NTL, the cable TV group where Sir Richard Branson is the largest shareholder, has aggressively bid against Rupert Murdoch's BSkyB in the £2bn battle for the rights to screen Premiership football.
If successful, NTL would launch a new service, branded Virgin Sports, which may be available only for its customers. Channel 4, the free-to-air broadcaster, has also put in a bid.
The NTL move means that Sky's stranglehold over football is now seriously under threat. Sky has to make its channels available to cable companies under the broadcasting regulations but cable companies are under no obligation to reciprocate.
Offers for the next three-year deal to screen the game had to be lodged with the Premier League by 2pm yesterday. Six different packages, each with 23 matches a year, are on offer, which will cover the three seasons starting from 2007.
Sky has held a monopoly over broadcasting live matches since 1992. Retention of these rights is considered key to the satellite company's future.
Although under the new rules adopted for the auction, no single operator is allowed to hold all the packages, the City has assumed that Sky would retain five packages - reckoned to be good enough to keep the football fans among its customers.
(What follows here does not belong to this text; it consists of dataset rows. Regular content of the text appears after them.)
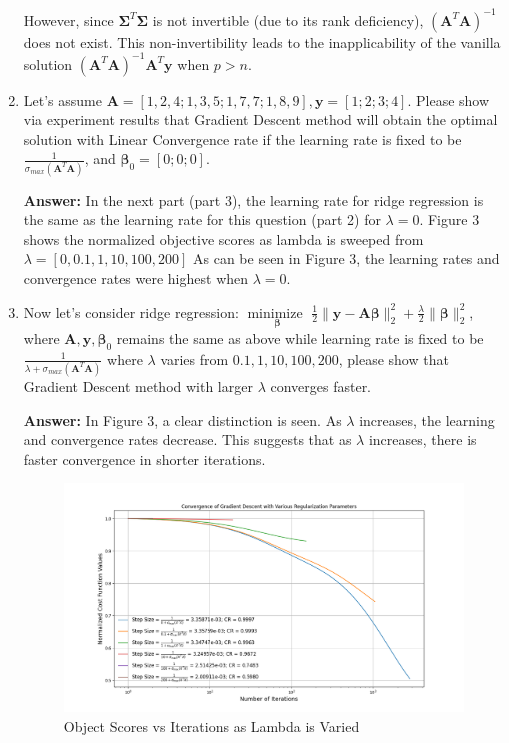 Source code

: \documentclass[11pt]{article}
\newcommand{\minimize}{\operatorname*{minimize\ }}
\newcommand{\mtx}[1]{\mathbf{#1}}
\newcommand{\vct}[1]{\mathbf{#1}}
\def \mA {\mtx{A}}
\def \vy {\vct{y}}
\begin{document}
\begin{enumerate}
		However, since \(\mathbf{\Sigma}^T \mathbf{\Sigma}\) is not invertible (due to its rank deficiency), \((\mathbf{A}^T \mathbf{A})^{-1}\) does not exist. This non-invertibility leads to the inapplicability of the vanilla solution \((\mathbf{A}^T \mathbf{A})^{-1} \mathbf{A}^T \mathbf{y}\) when \(p > n\).
		
		\item Let's assume $\mA=[1, 2, 4;1, 3, 5; 1, 7, 7; 1, 8, 9], \vy=[1;2;3;4]$. Please show via experiment results that Gradient Descent method will obtain the optimal solution with  Linear Convergence rate if the learning rate is fixed to be $\frac{1}{\sigma_{max}(\mA^T\mA)}$, and $\bm{\beta}_0=[0;0;0]$.	
		
		\textbf{Answer:}
		In the next part (part 3), the learning rate for ridge regression is the same as the learning rate for this question (part 2) for $\lambda = 0$. Figure 3 shows the normalized objective scores as lambda is sweeped from 
		$\lambda = [0, 0.1, 1, 10, 100, 200]$
		As can be seen in Figure 3, the learning rates and convergence rates were highest when $\lambda = 0$.

		\item Now let's consider ridge regression: $\minimize \limits_{\bm{\beta}} \frac{1}{2}\|\vy-\mA\bm{\beta}\|^2_2+\frac{\lambda}{2} \|\bm{\beta}\|^2_2$, where  $\mA,\vy,\bm{\beta}_0$ remains the same as above while learning rate is fixed to be $\frac{1}{\lambda+\sigma_{max}(\mA^T\mA)}$ where $\lambda$ varies from $0.1,1,10,100,200$, please show that Gradient Descent method with larger $\lambda$ converges faster. 
		
		\textbf{Answer:}
		In Figure 3, a clear distinction is seen. As $\lambda$ increases, the learning and convergence rates decrease. This suggests that as $\lambda$ increases, there is faster convergence in shorter iterations. 

		\begin{figure}[htbp]
    		\centering
    		\includegraphics[width=\textwidth]{figures/hw3_2.png}
    		\caption{Object Scores vs Iterations as Lambda is Varied}
		\label{fig:objective_func_scores}
\end{figure}


	\end{enumerate}
	\newpage
	
\end{document}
In recent days, there had been indications that NTL - the only rival that could seriously challenge Sky's dominance - had cooled on the Premiership rights. But in the event, the cable group has bid. Analysts believe it would have done so only if it was going for at least three packages. Sky is expected to bid for five or all six (it would hand back one package if it won everything).
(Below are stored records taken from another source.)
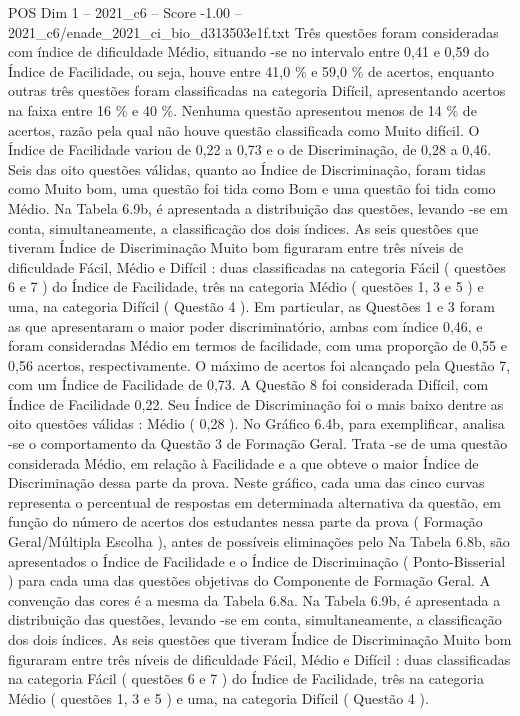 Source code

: \begin{textsample}{POS Dim 1 – 2021\_c6 – Score -1.00 – 2021\_c6/enade\_2021\_ci\_bio\_d313503e1f.txt}
Três questões foram consideradas com índice de dificuldade Médio, situando -se no intervalo entre 0,41 e 0,59 do Índice de Facilidade, ou seja, houve entre 41,0 \% e 59,0 \% de acertos, enquanto outras três questões foram classificadas na categoria Difícil, apresentando acertos na faixa entre 16 \% e 40 \%.
Nenhuma questão apresentou menos de 14 \% de acertos, razão pela qual não houve questão classificada como Muito difícil.
O Índice de Facilidade variou de 0,22 a 0,73 e o de Discriminação, de 0,28 a 0,46.
Seis das oito questões válidas, quanto ao Índice de Discriminação, foram tidas como Muito bom, uma questão foi tida como Bom e uma questão foi tida como Médio.
Na Tabela 6.9b, é apresentada a distribuição das questões, levando -se em conta, simultaneamente, a classificação dos dois índices.
As seis questões que tiveram Índice de Discriminação Muito bom figuraram entre três níveis de dificuldade Fácil, Médio e Difícil : duas classificadas na categoria Fácil ( questões 6 e 7 ) do Índice de Facilidade, três na categoria Médio ( questões 1, 3 e 5 ) e uma, na categoria Difícil ( Questão 4 ).
Em particular, as Questões 1 e 3 foram as que apresentaram o maior poder discriminatório, ambas com índice 0,46, e foram consideradas Médio em termos de facilidade, com uma proporção de 0,55 e 0,56 acertos, respectivamente.
O máximo de acertos foi alcançado pela Questão 7, com um Índice de Facilidade de 0,73.
A Questão 8 foi considerada Difícil, com Índice de Facilidade 0,22.
Seu Índice de Discriminação foi o mais baixo dentre as oito questões válidas : Médio ( 0,28 ).
No Gráfico 6.4b, para exemplificar, analisa -se o comportamento da Questão 3 de Formação Geral.
Trata -se de uma questão considerada Médio, em relação à Facilidade e a que obteve o maior Índice de Discriminação dessa parte da prova.
Neste gráfico, cada uma das cinco curvas representa o percentual de respostas em determinada alternativa da questão, em função do número de acertos dos estudantes nessa parte da prova ( Formação Geral/Múltipla Escolha ), antes de possíveis eliminações pelo Na Tabela 6.8b, são apresentados o Índice de Facilidade e o Índice de Discriminação ( Ponto-Bisserial ) para cada uma das questões objetivas do Componente de Formação Geral.
A convenção das cores é a mesma da Tabela 6.8a.
Na Tabela 6.9b, é apresentada a distribuição das questões, levando -se em conta, simultaneamente, a classificação dos dois índices.
As seis questões que tiveram Índice de Discriminação Muito bom figuraram entre três níveis de dificuldade Fácil, Médio e Difícil : duas classificadas na categoria Fácil ( questões 6 e 7 ) do Índice de Facilidade, três na categoria Médio ( questões 1, 3 e 5 ) e uma, na categoria Difícil ( Questão 4 ).

\end{textsample}
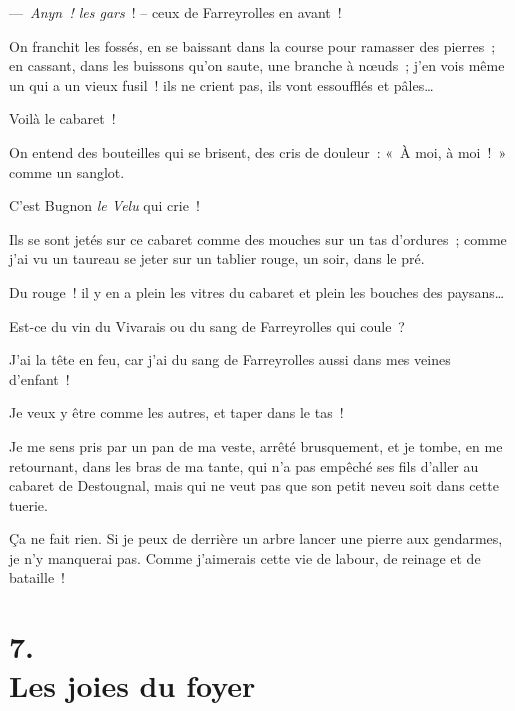 \documentclass[french,twoside]{book} %
\begin{document}
— \emph{Anyn ! les gars} ! – ceux de Farreyrolles en avant !\par
On franchit les fossés, en se baissant dans la course pour ramasser des pierres ; en cassant, dans les buissons qu’on saute, une branche à nœuds ; j’en vois même un qui a un vieux fusil ! ils ne crient pas, ils vont essoufflés et pâles…\par
Voilà le cabaret !\par
On entend des bouteilles qui se brisent, des cris de douleur : « À moi, à moi ! » comme un sanglot.\par
C’est Bugnon\emph{ le Velu} qui crie !\par
Ils se sont jetés sur ce cabaret comme des mouches sur un tas d’ordures ; comme j’ai vu un taureau se jeter sur un tablier rouge, un soir, dans le pré.\par
Du rouge ! il y en a plein les vitres du cabaret et plein les bouches des paysans…\par
Est-ce du vin du Vivarais ou du sang de Farreyrolles qui coule ?\par
J’ai la tête en feu, car j’ai du sang de Farreyrolles aussi dans mes veines d’enfant !\par
Je veux y être comme les autres, et taper dans le tas !\par
Je me sens pris par un pan de ma veste, arrêté brusquement, et je tombe, en me retournant, dans les bras de ma tante, qui n’a pas empêché ses fils d’aller au cabaret de Destougnal, mais qui ne veut pas que son petit neveu soit dans cette tuerie.\par
Ça ne fait rien. Si je peux de derrière un arbre lancer une pierre aux gendarmes, je n’y manquerai pas. Comme j’aimerais cette vie de labour, de reinage et de bataille !
\section[{7. Les joies du foyer}]{7. \\
Les joies du foyer}\renewcommand{\leftmark}{7. \\
Les joies du foyer}
\end{document}
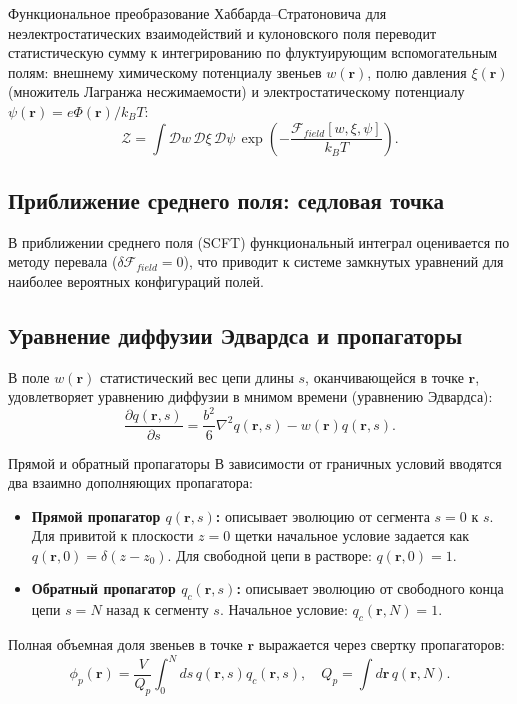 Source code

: \documentclass[12pt,a4paper]{article}
\begin{document}
Функциональное преобразование Хаббарда--Стратоновича для неэлектростатических взаимодействий и кулоновского поля переводит статистическую сумму к интегрированию по флуктуирующим вспомогательным полям: внешнему химическому потенциалу звеньев $w(\mathbf{r})$, полю давления $\xi(\mathbf{r})$ (множитель Лагранжа несжимаемости) и электростатическому потенциалу $\psi(\mathbf{r}) = e\Phi(\mathbf{r})/k_B T$:
\begin{equation}
\mathcal{Z} = \int \mathcal{D}w \, \mathcal{D}\xi \, \mathcal{D}\psi \, \exp\left( -\frac{\mathcal{F}_{field}[w, \xi, \psi]}{k_B T} \right).
\end{equation}

\subsection{Приближение среднего поля: седловая точка}
В приближении среднего поля (SCFT) функциональный интеграл оценивается по методу перевала ($\delta \mathcal{F}_{field} = 0$), что приводит к системе замкнутых уравнений для наиболее вероятных конфигураций полей.

\subsection{Уравнение диффузии Эдвардса и пропагаторы}
В поле $w(\mathbf{r})$ статистический вес цепи длины $s$, оканчивающейся в точке $\mathbf{r}$, удовлетворяет уравнению диффузии в мнимом времени (уравнению Эдвардса):
\begin{equation}
\frac{\partial q(\mathbf{r}, s)}{\partial s} = \frac{b^2}{6}\nabla^2 q(\mathbf{r}, s) - w(\mathbf{r}) q(\mathbf{r}, s).
\label{eq:edwards}
\end{equation}

\begin{theorybox}{Прямой и обратный пропагаторы}
В зависимости от граничных условий вводятся два взаимно дополняющих пропагатора:
\begin{itemize}
    \item \textbf{Прямой пропагатор $q(\mathbf{r}, s)$:} описывает эволюцию от сегмента $s=0$ к $s$. Для привитой к плоскости $z=0$ щетки начальное условие задается как $q(\mathbf{r}, 0) = \delta(z - z_0)$. Для свободной цепи в растворе: $q(\mathbf{r}, 0) = 1$.
    \item \textbf{Обратный пропагатор $q_c(\mathbf{r}, s)$:} описывает эволюцию от свободного конца цепи $s=N$ назад к сегменту $s$. Начальное условие: $q_c(\mathbf{r}, N) = 1$.
\end{itemize}
Полная объемная доля звеньев в точке $\mathbf{r}$ выражается через свертку пропагаторов:
\begin{equation}
\phi_p(\mathbf{r}) = \frac{V}{Q_p} \int_0^N ds \, q(\mathbf{r}, s) q_c(\mathbf{r}, s), \quad Q_p = \int d\mathbf{r} \, q(\mathbf{r}, N).
\end{equation}
\end{theorybox}
\end{document}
Given the ferocious competition that has emerged for the rights, the auction is expected to go to several rounds. And it means that Sky might have to pay more than the £1bn - or £2.5m per game - that secured the rights last time they were up for grabs, in 2003 - when competition was weak and Sky swiftly emerged the winner.
A recent research report from ABN Amro predicted that under a worst case scenario, where Sky would retain one or no packages, the company's profits in 2008 would drop by up to 47 per cent.
Aside from Sky and NTL, the other known bidder for multiple packages is Setanta, the Irish pay-TV group. Although Setanta is ambitious and has bid for at least two packages, it is unlikely to deploy financial firepower against Sky that is as fierce as that available to NTL.
In a surprise move, Channel 4 has made an offer for the rights, although it is likely to be for just one package. As a free-to-air operator, reliant on advertising revenues and with limited time available to show games, it is not viable for it to tender for several bundles of games.